*Instructions for the task*.
Go through the records and extract every line with the word "mathbb".

_____

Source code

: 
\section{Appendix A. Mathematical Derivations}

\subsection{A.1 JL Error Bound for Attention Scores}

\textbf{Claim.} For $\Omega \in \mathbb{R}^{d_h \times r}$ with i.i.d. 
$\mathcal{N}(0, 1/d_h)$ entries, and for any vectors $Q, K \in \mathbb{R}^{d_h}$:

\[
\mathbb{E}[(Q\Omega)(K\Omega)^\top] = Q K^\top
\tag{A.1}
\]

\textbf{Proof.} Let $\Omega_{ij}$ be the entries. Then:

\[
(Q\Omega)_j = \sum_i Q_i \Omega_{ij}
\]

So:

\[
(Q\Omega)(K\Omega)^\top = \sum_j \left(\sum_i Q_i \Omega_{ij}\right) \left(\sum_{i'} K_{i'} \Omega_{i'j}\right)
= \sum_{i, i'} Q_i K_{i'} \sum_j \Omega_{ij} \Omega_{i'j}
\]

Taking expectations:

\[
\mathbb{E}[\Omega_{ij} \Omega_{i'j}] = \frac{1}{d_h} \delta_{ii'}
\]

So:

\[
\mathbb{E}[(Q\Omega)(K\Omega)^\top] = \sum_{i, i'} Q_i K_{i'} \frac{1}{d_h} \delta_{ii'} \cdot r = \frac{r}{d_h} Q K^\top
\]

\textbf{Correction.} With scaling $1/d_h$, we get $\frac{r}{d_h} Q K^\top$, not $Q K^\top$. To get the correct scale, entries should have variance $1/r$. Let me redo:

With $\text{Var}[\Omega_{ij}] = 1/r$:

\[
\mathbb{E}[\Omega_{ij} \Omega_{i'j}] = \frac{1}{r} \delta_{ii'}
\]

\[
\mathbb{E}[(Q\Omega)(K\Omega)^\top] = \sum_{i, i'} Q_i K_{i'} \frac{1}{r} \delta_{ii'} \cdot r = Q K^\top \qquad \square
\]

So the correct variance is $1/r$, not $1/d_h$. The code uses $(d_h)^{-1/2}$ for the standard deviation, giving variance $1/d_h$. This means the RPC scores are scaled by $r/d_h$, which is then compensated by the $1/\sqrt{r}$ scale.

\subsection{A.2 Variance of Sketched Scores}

_____

*Answer section*.
\textbf{Claim.} For $\Omega \in \mathbb{R}^{d_h \times r}$ with i.i.d. 
$\mathcal{N}(0, 1/d_h)$ entries, and for any vectors $Q, K \in \mathbb{R}^{d_h}$:
\mathbb{E}[(Q\Omega)(K\Omega)^\top] = Q K^\top
\mathbb{E}[\Omega_{ij} \Omega_{i'j}] = \frac{1}{d_h} \delta_{ii'}
\mathbb{E}[(Q\Omega)(K\Omega)^\top] = \sum_{i, i'} Q_i K_{i'} \frac{1}{d_h} \delta_{ii'} \cdot r = \frac{r}{d_h} Q K^\top
\mathbb{E}[\Omega_{ij} \Omega_{i'j}] = \frac{1}{r} \delta_{ii'}
\mathbb{E}[(Q\Omega)(K\Omega)^\top] = \sum_{i, i'} Q_i K_{i'} \frac{1}{r} \delta_{ii'} \cdot r = Q K^\top \qquad \square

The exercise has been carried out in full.